States Have Big Chance to Impact Development

Around High-Speed Rail

New Capitol Research Brief Highlights How States Can Maximize Federal Funding,
Improve Communities


LEXINGTON, Ky.— The American Recovery and Reinvestment Act set aside $8 billion in federal funding to help states develop high-speed rail. Although high-speed rail has suffered a number of political setbacks in recent months with some states turning down federal funding, other states continue to plan how to not only use federal funds to improve their state’s transportation infrastructure, but also to better integrate rail into communities and take advantage of the economic development and quality-of-life improvements rail can bring.
In trying to envision a future for high-speed rail communities, state policymakers may be able to draw upon the principles of transit-oriented development, a concept long known in the planning community.

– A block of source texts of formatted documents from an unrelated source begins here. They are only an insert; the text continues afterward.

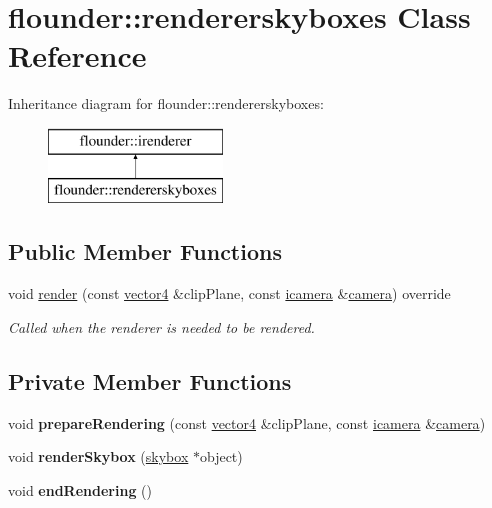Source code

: \hypertarget{classflounder_1_1rendererskyboxes}{}\section{flounder\+:\+:rendererskyboxes Class Reference}
\label{classflounder_1_1rendererskyboxes}
Inheritance diagram for flounder\+:\+:rendererskyboxes\+:\begin{figure}[H]
\begin{center}
\leavevmode
\includegraphics[height=2.000000cm]{classflounder_1_1rendererskyboxes}
\end{center}
\end{figure}
\subsection*{Public Member Functions}
\begin{DoxyCompactItemize}
\item 
void \hyperlink{classflounder_1_1rendererskyboxes_a436679aedf4ea978d8683f2dfe82ecd5}{render} (const \hyperlink{classflounder_1_1vector4}{vector4} \&clip\+Plane, const \hyperlink{classflounder_1_1icamera}{icamera} \&\hyperlink{classflounder_1_1camera}{camera}) override
\begin{DoxyCompactList}\small\item\em Called when the renderer is needed to be rendered. \end{DoxyCompactList}\end{DoxyCompactItemize}
\subsection*{Private Member Functions}
\begin{DoxyCompactItemize}
\item 
\mbox{\label{classflounder_1_1rendererskyboxes_ae9baa915a124b2fb3670791b104c2a2e}} 
void {\bfseries prepare\+Rendering} (const \hyperlink{classflounder_1_1vector4}{vector4} \&clip\+Plane, const \hyperlink{classflounder_1_1icamera}{icamera} \&\hyperlink{classflounder_1_1camera}{camera})
\item 
\mbox{\label{classflounder_1_1rendererskyboxes_a64dab4b70e38782d2c7cb080657e20f1}} 
void {\bfseries render\+Skybox} (\hyperlink{classflounder_1_1skybox}{skybox} $\ast$object)
\item 
\mbox{\label{classflounder_1_1rendererskyboxes_a65be13309a60997dbec0053296971ebe}} 
void {\bfseries end\+Rendering} ()
\end{DoxyCompactItemize}
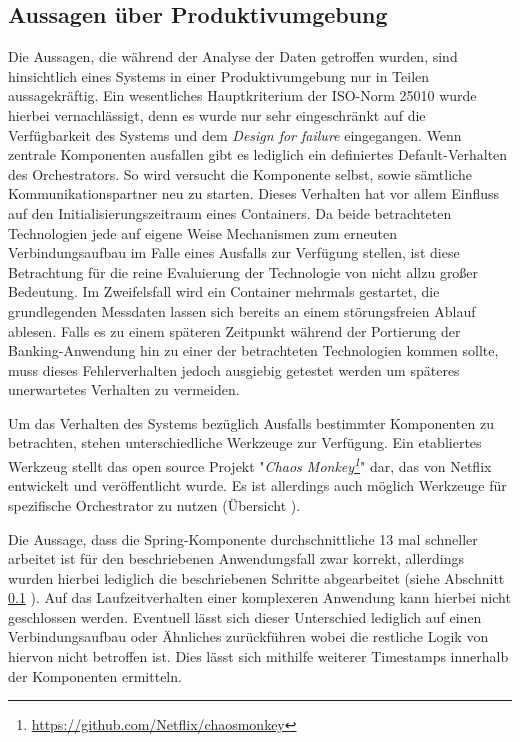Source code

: \subsection{Aussagen über Produktivumgebung}
Die Aussagen, die während der Analyse der Daten getroffen wurden, sind hinsichtlich eines Systems in einer Produktivumgebung nur in Teilen aussagekräftig. Ein wesentliches Hauptkriterium der ISO-Norm 25010  wurde hierbei vernachlässigt, denn es wurde nur sehr eingeschränkt auf die Verfügbarkeit des Systems und dem \emph{Design for failure} eingegangen. Wenn zentrale Komponenten ausfallen gibt es lediglich ein definiertes Default-Verhalten des Orchestrators. So wird versucht die Komponente selbst, sowie sämtliche Kommunikationspartner neu zu starten. Dieses Verhalten hat vor allem Einfluss auf den Initialisierungszeitraum eines Containers. Da beide betrachteten Technologien jede auf eigene Weise Mechanismen zum erneuten Verbindungsaufbau im Falle eines Ausfalls zur Verfügung stellen, ist diese Betrachtung für die reine Evaluierung der Technologie von nicht allzu großer Bedeutung. Im Zweifelsfall wird ein Container mehrmals gestartet, die grundlegenden Messdaten lassen sich bereits an einem störungsfreien Ablauf ablesen. Falls es zu einem späteren Zeitpunkt während der Portierung der Banking-Anwendung hin zu einer der betrachteten Technologien kommen sollte, muss dieses Fehlerverhalten jedoch ausgiebig getestet werden um späteres unerwartetes Verhalten zu vermeiden. 

Um das Verhalten des Systems bezüglich Ausfalls bestimmter Komponenten zu betrachten, stehen unterschiedliche Werkzeuge zur Verfügung. Ein etabliertes Werkzeug stellt das open source Projekt "\emph{Chaos Monkey\footnote{\url{https://github.com/Netflix/chaosmonkey}}}" dar, das von Netflix entwickelt und veröffentlicht wurde. Es ist allerdings auch möglich Werkzeuge für spezifische Orchestrator zu nutzen (Übersicht \cite[Seite~369]{continous-delivery}).

Die Aussage, dass die Spring-Komponente durchschnittliche 13 mal schneller arbeitet ist für den beschriebenen Anwendungsfall zwar korrekt, allerdings wurden hierbei lediglich die beschriebenen Schritte abgearbeitet (siehe Abschnitt \ref{} ). Auf das Laufzeitverhalten einer komplexeren Anwendung kann hierbei nicht geschlossen werden. Eventuell lässt sich dieser Unterschied lediglich auf einen Verbindungsaufbau oder Ähnliches zurückführen wobei die restliche Logik von hiervon nicht betroffen ist. Dies lässt sich mithilfe weiterer Timestamps innerhalb der Komponenten ermitteln.


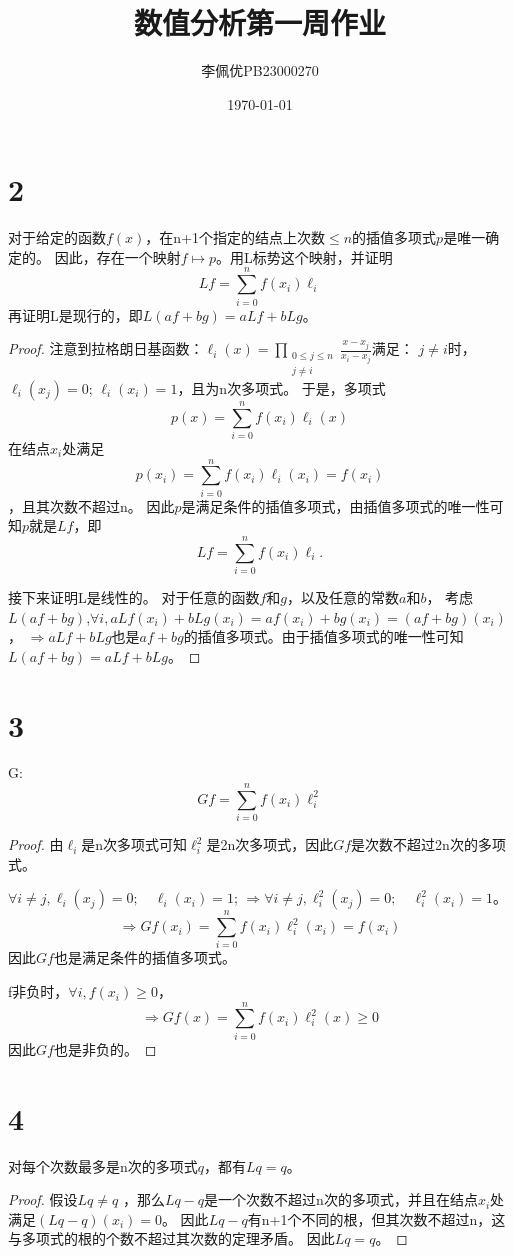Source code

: \documentclass{article}
\title{数值分析第一周作业}
\date{\today}
\author{李佩优PB23000270}
\begin{document}
\maketitle
\section*{2}
对于给定的函数$f(x)$，在n+1个指定的结点上次数$\leqslant n$的插值多项式$p$是唯一确定的。
因此，存在一个映射$f\mapsto p$。用L标势这个映射，并证明
$$Lf = \sum_{i=0}^{n} f(x_i) \ell_i$$
再证明L是现行的，即$L(af+bg)=aLf+bLg$。
\begin{proof}

注意到拉格朗日基函数：$\ell_i(x)=\prod_{\substack{0\leq j\leq n\\ j\neq i}} \frac{x-x_j}{x_i-x_j}$满足：
$j\neq i$时，$\ell_i(x_j)=0$; $\ell_i(x_i)=1$，且为n次多项式。
于是，多项式$$p(x)=\sum_{i=0}^{n} f(x_i) \ell_i(x)$$
在结点$x_i$处满足$$p(x_i)=\sum_{i=0}^{n} f(x_i) \ell_i(x_i)=f(x_i)$$，且其次数不超过n。
因此$p$是满足条件的插值多项式，由插值多项式的唯一性可知$p$就是$Lf$，即$$Lf = \sum_{i=0}^{n} f(x_i) \ell_i.$$

接下来证明L是线性的。
对于任意的函数$f$和$g$，以及任意的常数$a$和$b$，
考虑$L(af+bg)$,$\forall i, aLf(x_i)+bLg(x_i)=af(x_i)+bg(x_i)=(af+bg)(x_i)$，
$\Rightarrow aLf+bLg$也是$af+bg$的插值多项式。由于插值多项式的唯一性可知$L(af+bg)=aLf+bLg$。

\end{proof}
\section*{3}
G: $$Gf = \sum_{i=0}^{n}f(x_i)\ell_i^2$$
\begin{proof}
由$\ell_i$是n次多项式可知$\ell_i^2$是2n次多项式，因此$Gf$是次数不超过2n次的多项式。

$\forall i\neq j, \ell_i(x_j)=0;\quad \ell_i(x_i)=1$;
$\Rightarrow \forall i\neq j, \ell_i^2(x_j)=0;\quad \ell_i^2(x_i)=1$。
$$\Rightarrow Gf(x_i)=\sum_{i=0}^{n}f(x_i)\ell_i^2(x_i)=f(x_i)$$
因此$Gf$也是满足条件的插值多项式。

f非负时，$\forall i, f(x_i)\geq 0$，
$$\Rightarrow Gf(x)=\sum_{i=0}^{n}f(x_i)\ell_i^2(x)\geq 0$$
因此$Gf$也是非负的。

\end{proof}
\section*{4}
对每个次数最多是n次的多项式$q$，都有$Lq=q$。
\begin{proof}
假设$Lq\neq q$
，那么$Lq-q$是一个次数不超过n次的多项式，并且在结点$x_i$处满足$(Lq-q)(x_i)=0$。
因此$Lq-q$有n+1个不同的根，但其次数不超过n，这与多项式的根的个数不超过其次数的定理矛盾。
因此$Lq=q$。
\end{proof}
\end{document}
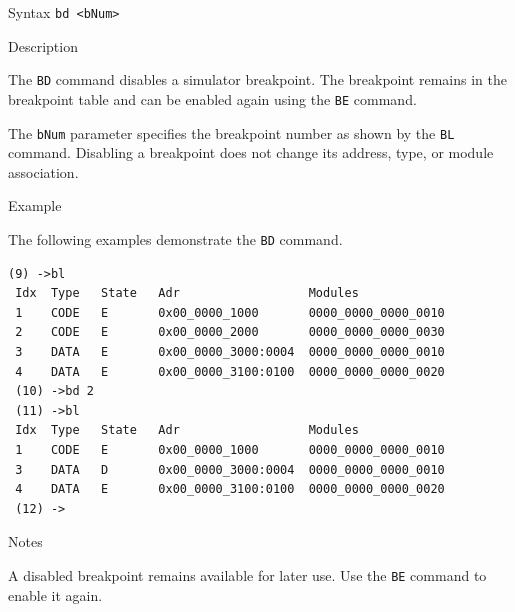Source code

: %
%
\pagebreak
{}

\begin{iPageDescEntry}{Syntax}
\texttt{bd  <bNum>  }
\end{iPageDescEntry}

\begin{iPageDescEntry}{Description}

The \texttt{BD} command disables a simulator breakpoint. The breakpoint
remains in the breakpoint table and can be enabled again using the
\texttt{BE} command.

The \texttt{bNum} parameter specifies the breakpoint number as shown by
the \texttt{BL} command. Disabling a breakpoint does not change its
address, type, or module association.

\end{iPageDescEntry}

\begin{iPageDescEntry}{Example}

The following examples demonstrate the \texttt{BD} command. 

\begin{lstlisting}[style=iPageOpStyle]
 (9) ->bl
 Idx  Type   State   Adr                  Modules         
 1    CODE   E       0x00_0000_1000       0000_0000_0000_0010
 2    CODE   E       0x00_0000_2000       0000_0000_0000_0030
 3    DATA   E       0x00_0000_3000:0004  0000_0000_0000_0010
 4    DATA   E       0x00_0000_3100:0100  0000_0000_0000_0020
 (10) ->bd 2
 (11) ->bl
 Idx  Type   State   Adr                  Modules         
 1    CODE   E       0x00_0000_1000       0000_0000_0000_0010
 3    DATA   D       0x00_0000_3000:0004  0000_0000_0000_0010
 4    DATA   E       0x00_0000_3100:0100  0000_0000_0000_0020
 (12) ->
\end{lstlisting}
\end{iPageDescEntry}

\begin{iPageDescEntry}{Notes}

A disabled breakpoint remains available for later use. Use the
\texttt{BE} command to enable it again.

\end{iPageDescEntry}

The Council of State Governments’ new Capitol Research brief on Transit-Oriented Development examines the policy options available to states to try to shape how development occurs around planned high-speed rail and transit stations.
Among the states highlighted in the brief is California, where a new high-speed rail line is planned and where some hope policymakers will learn lessons from what happened when San Francisco’s Bay Area Rapid Transit rail system was developed in the 1960s.  Instead of locating train stations within walking distance of housing and businesses, the transit system ended up with remote stations surrounded by parking and little else due to a lack of a good land-use plan.
“State governments have a strong role to play in helping to shape the kinds of communities Americans say they want—accessible ones with transportation choices and lots of places to live, shop, work and play nearby,” said Sean Slone, senior transportation policy analyst at CSG. “Local, regional and state policymakers need to be encouraged to work together to coordinate plans, find ways to encourage development and promote public-private partnerships. In assuming a strong role, states can help ensure federal, state and private dollars are invested wisely and high-speed rail has the best chance possible to be successful.”
“Transportation can be the key to a brighter economic future, a healthier environment and more sustainable communities,” added Slone.  “But the difference between success and boondoggle can come down to two simple words—thorough planning.”
To learn more, read CSG’s Capitol Research Brief on Transit-Oriented Development. For more information about this or any other topic, visit CSG’s Knowledge Center. Read Sean Slone's blog about today's pressing transportation issues by clicking here.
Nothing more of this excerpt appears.